King, em meio à batalha, não representava perigo, mas sim uma chance de glória. Imediatamente, vários piratas abandonaram suas tarefas e correram para lá armados.

Ao ver aqueles que avançavam imprudentemente, outros apenas sorriram com desdém. Não tinham intenção de lutar, apenas recolheram o que os outros haviam deixado para trás e empurraram seus carrinhos em direção ao navio. Eles não eram novatos nos Piratas das Feras; sabiam que King só usava sua forma de besta quando achava que o oponente não merecia que ele usasse força total. A figura de King no céu claramente estava apenas limpando os soldados rasos; se eles fossem agora, a oportunidade já teria passado.

Não havia facções complexas sob a bandeira dos Piratas das Feras. Se fosse preciso definir, havia uma espécie de "Culto a Arceus" infiltrado, cuja doutrina era resumida de forma simples: acreditar em Arceus traz tudo o que se deseja.

Essa era a explicação externa para o poder elétrico de Zeraora, afinal, para um membro da Tribo dos Minx, aquele poder era um pouco exagerado. Em vez de participar de uma luta que não precisava deles, era melhor encontrar uma maneira de deixar Arceus satisfeito.

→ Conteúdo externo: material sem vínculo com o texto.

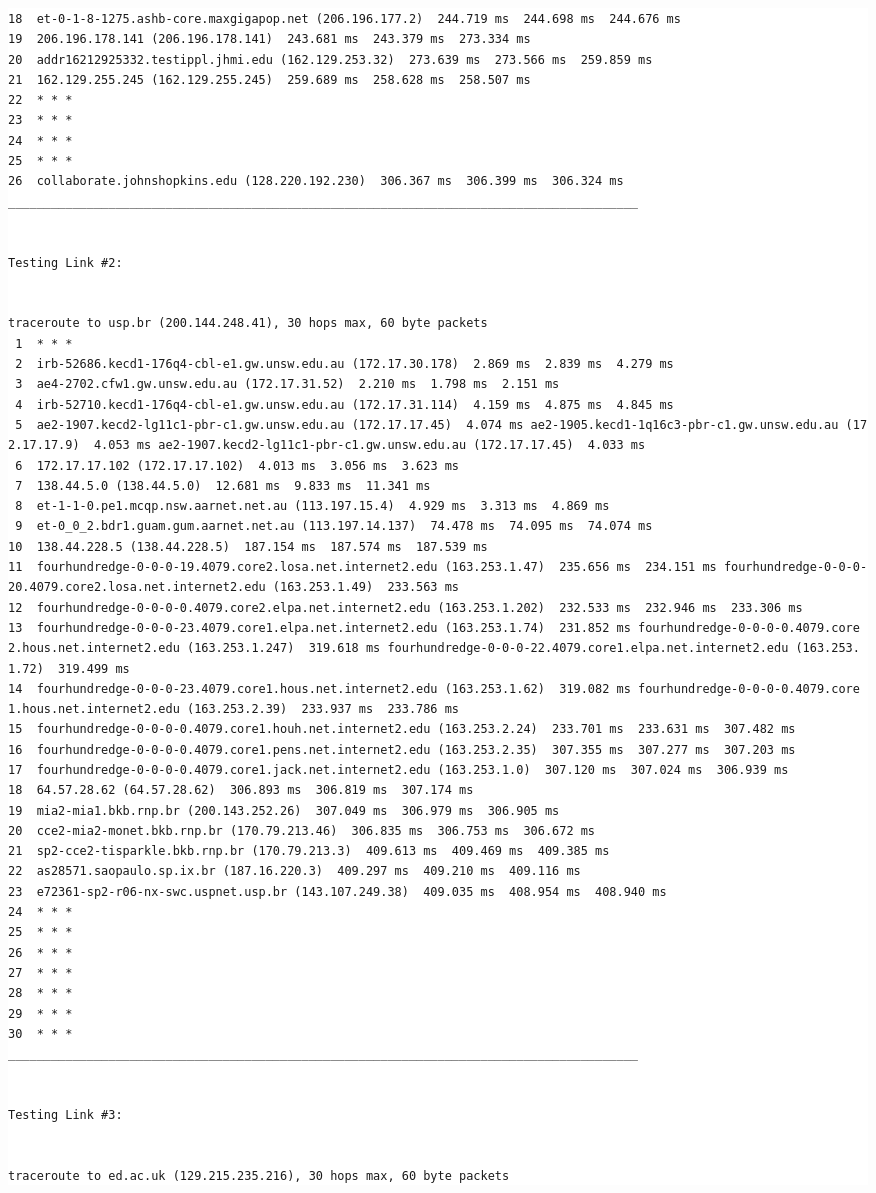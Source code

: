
 ```
18  et-0-1-8-1275.ashb-core.maxgigapop.net (206.196.177.2)  244.719 ms  244.698 ms  244.676 ms
19  206.196.178.141 (206.196.178.141)  243.681 ms  243.379 ms  273.334 ms
20  addr16212925332.testippl.jhmi.edu (162.129.253.32)  273.639 ms  273.566 ms  259.859 ms
21  162.129.255.245 (162.129.255.245)  259.689 ms  258.628 ms  258.507 ms
22  * * *
23  * * *
24  * * *
25  * * *
26  collaborate.johnshopkins.edu (128.220.192.230)  306.367 ms  306.399 ms  306.324 ms
________________________________________________________________________________________


Testing Link #2: 


traceroute to usp.br (200.144.248.41), 30 hops max, 60 byte packets
 1  * * *
 2  irb-52686.kecd1-176q4-cbl-e1.gw.unsw.edu.au (172.17.30.178)  2.869 ms  2.839 ms  4.279 ms
 3  ae4-2702.cfw1.gw.unsw.edu.au (172.17.31.52)  2.210 ms  1.798 ms  2.151 ms
 4  irb-52710.kecd1-176q4-cbl-e1.gw.unsw.edu.au (172.17.31.114)  4.159 ms  4.875 ms  4.845 ms
 5  ae2-1907.kecd2-lg11c1-pbr-c1.gw.unsw.edu.au (172.17.17.45)  4.074 ms ae2-1905.kecd1-1q16c3-pbr-c1.gw.unsw.edu.au (172.17.17.9)  4.053 ms ae2-1907.kecd2-lg11c1-pbr-c1.gw.unsw.edu.au (172.17.17.45)  4.033 ms
 6  172.17.17.102 (172.17.17.102)  4.013 ms  3.056 ms  3.623 ms
 7  138.44.5.0 (138.44.5.0)  12.681 ms  9.833 ms  11.341 ms
 8  et-1-1-0.pe1.mcqp.nsw.aarnet.net.au (113.197.15.4)  4.929 ms  3.313 ms  4.869 ms
 9  et-0_0_2.bdr1.guam.gum.aarnet.net.au (113.197.14.137)  74.478 ms  74.095 ms  74.074 ms
10  138.44.228.5 (138.44.228.5)  187.154 ms  187.574 ms  187.539 ms
11  fourhundredge-0-0-0-19.4079.core2.losa.net.internet2.edu (163.253.1.47)  235.656 ms  234.151 ms fourhundredge-0-0-0-20.4079.core2.losa.net.internet2.edu (163.253.1.49)  233.563 ms
12  fourhundredge-0-0-0-0.4079.core2.elpa.net.internet2.edu (163.253.1.202)  232.533 ms  232.946 ms  233.306 ms
13  fourhundredge-0-0-0-23.4079.core1.elpa.net.internet2.edu (163.253.1.74)  231.852 ms fourhundredge-0-0-0-0.4079.core2.hous.net.internet2.edu (163.253.1.247)  319.618 ms fourhundredge-0-0-0-22.4079.core1.elpa.net.internet2.edu (163.253.1.72)  319.499 ms
14  fourhundredge-0-0-0-23.4079.core1.hous.net.internet2.edu (163.253.1.62)  319.082 ms fourhundredge-0-0-0-0.4079.core1.hous.net.internet2.edu (163.253.2.39)  233.937 ms  233.786 ms
15  fourhundredge-0-0-0-0.4079.core1.houh.net.internet2.edu (163.253.2.24)  233.701 ms  233.631 ms  307.482 ms
16  fourhundredge-0-0-0-0.4079.core1.pens.net.internet2.edu (163.253.2.35)  307.355 ms  307.277 ms  307.203 ms
17  fourhundredge-0-0-0-0.4079.core1.jack.net.internet2.edu (163.253.1.0)  307.120 ms  307.024 ms  306.939 ms
18  64.57.28.62 (64.57.28.62)  306.893 ms  306.819 ms  307.174 ms
19  mia2-mia1.bkb.rnp.br (200.143.252.26)  307.049 ms  306.979 ms  306.905 ms
20  cce2-mia2-monet.bkb.rnp.br (170.79.213.46)  306.835 ms  306.753 ms  306.672 ms
21  sp2-cce2-tisparkle.bkb.rnp.br (170.79.213.3)  409.613 ms  409.469 ms  409.385 ms
22  as28571.saopaulo.sp.ix.br (187.16.220.3)  409.297 ms  409.210 ms  409.116 ms
23  e72361-sp2-r06-nx-swc.uspnet.usp.br (143.107.249.38)  409.035 ms  408.954 ms  408.940 ms
24  * * *
25  * * *
26  * * *
27  * * *
28  * * *
29  * * *
30  * * *
________________________________________________________________________________________


Testing Link #3: 


traceroute to ed.ac.uk (129.215.235.216), 30 hops max, 60 byte packets
```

Por exemplo, em seus carrinhos, além dos suprimentos diários, havia uma pilha de livros, que eram as leituras de lazer de Arceus.

Ilhas diversas deram origem a diferentes costumes e culturas, e também a muitos escritores e artistas de mangá. Qualquer ilha próspera possuía sua própria cultura, sem mencionar certas obras que podiam ser vendidas para todo o mundo, como "Sora, o Guerreiro do Mar", o mangá serializado no Jornal Econômico Mundial.

Os dias de navegação são monótonos, e às vezes ler mangás é um excelente passatempo. Vale ressaltar que Queen também tinha grande interesse nessa obra, principalmente porque percebeu de imediato que o protótipo do vilão era aquele tal de Judge, o que parecia satisfazer seu desdém interior por ele.